ASSIGNMENT | All lines from the one that mentions "first we can" through the last of the entries below must be copied exactly, with both ends kept.

DATA SUPPLIED |
***
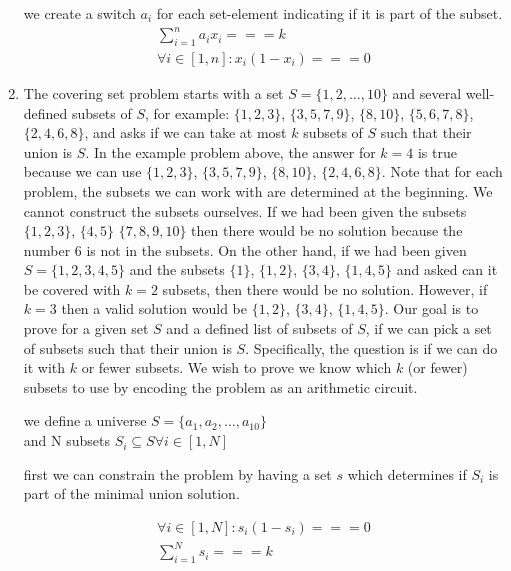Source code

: \documentclass{article}
\begin{document}
\begin{enumerate}
    we create a switch $a_i$ for each set-element indicating if it is part of the subset.
    \begin{align*}
          \sum_{i=1}^n a_i x_i === k \\
          \forall i \in [1, n]: x_i(1-x_i) === 0
     \end{align*}

    \item The covering set problem starts with a set $S = \{1, 2, \ldots, 10\}$ and several well-defined subsets of $S$, for example: $\{1, 2, 3\}$, $\{3, 5, 7, 9\}$, $\{8, 10\}$, $\{5, 6, 7, 8\}$, $\{2, 4, 6, 8\}$, and asks if we can take at most $k$ subsets of $S$ such that their union is $S$. In the example problem above, the answer for $k = 4$ is true because we can use $\{1, 2, 3\}$, $\{3, 5, 7, 9\}$, $\{8, 10\}$, $\{2, 4, 6, 8\}$. Note that for each problem, the subsets we can work with are determined at the beginning. We cannot construct the subsets ourselves. If we had been given the subsets $\{1,2,3\}$, $\{4,5\}$ $\{7,8,9,10\}$ then there would be no solution because the number $6$ is not in the subsets.
     On the other hand, if we had been given $S = \{1,2,3,4,5\}$ and the subsets $\{1\}$, $\{1,2\}$, $\{3, 4\}$, $\{1, 4, 5\}$ and asked can it be covered with $k = 2$ subsets, then there would be no solution. However, if $k = 3$ then a valid solution would be $\{1, 2\}$, $\{3, 4\}$, $\{1, 4, 5\}$.
     Our goal is to prove for a given set $S$ and a defined list of subsets of $S$, if we can pick a set of subsets such that their union is $S$. Specifically, the question is if we can do it with $k$ or fewer subsets. We wish to prove we know which $k$ (or fewer) subsets to use by encoding the problem as an arithmetic circuit.

     we define a universe $S = \{a_1, a_2, \ldots, a_10\}$\\
     and N subsets $S_i \subseteq S \forall i \in [1, N]$
     
     first we can constrain the problem by having a set $s$ which determines if $S_i$  is part of the minimal union solution.

     \begin{align*}
          \forall i \in [1, N]: s_i(1-s_i) === 0 \\
          \sum_{i=1}^N s_i === k \\
     \end{align*}


\end{enumerate}
\end{document}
***
RESULT OF THE EXERCISE |
     first we can constrain the problem by having a set $s$ which determines if $S_i$  is part of the minimal union solution.

     \begin{align*}
          \forall i \in [1, N]: s_i(1-s_i) === 0 \\
          \sum_{i=1}^N s_i === k \\
     \end{align*}


\end{enumerate}
\end{document}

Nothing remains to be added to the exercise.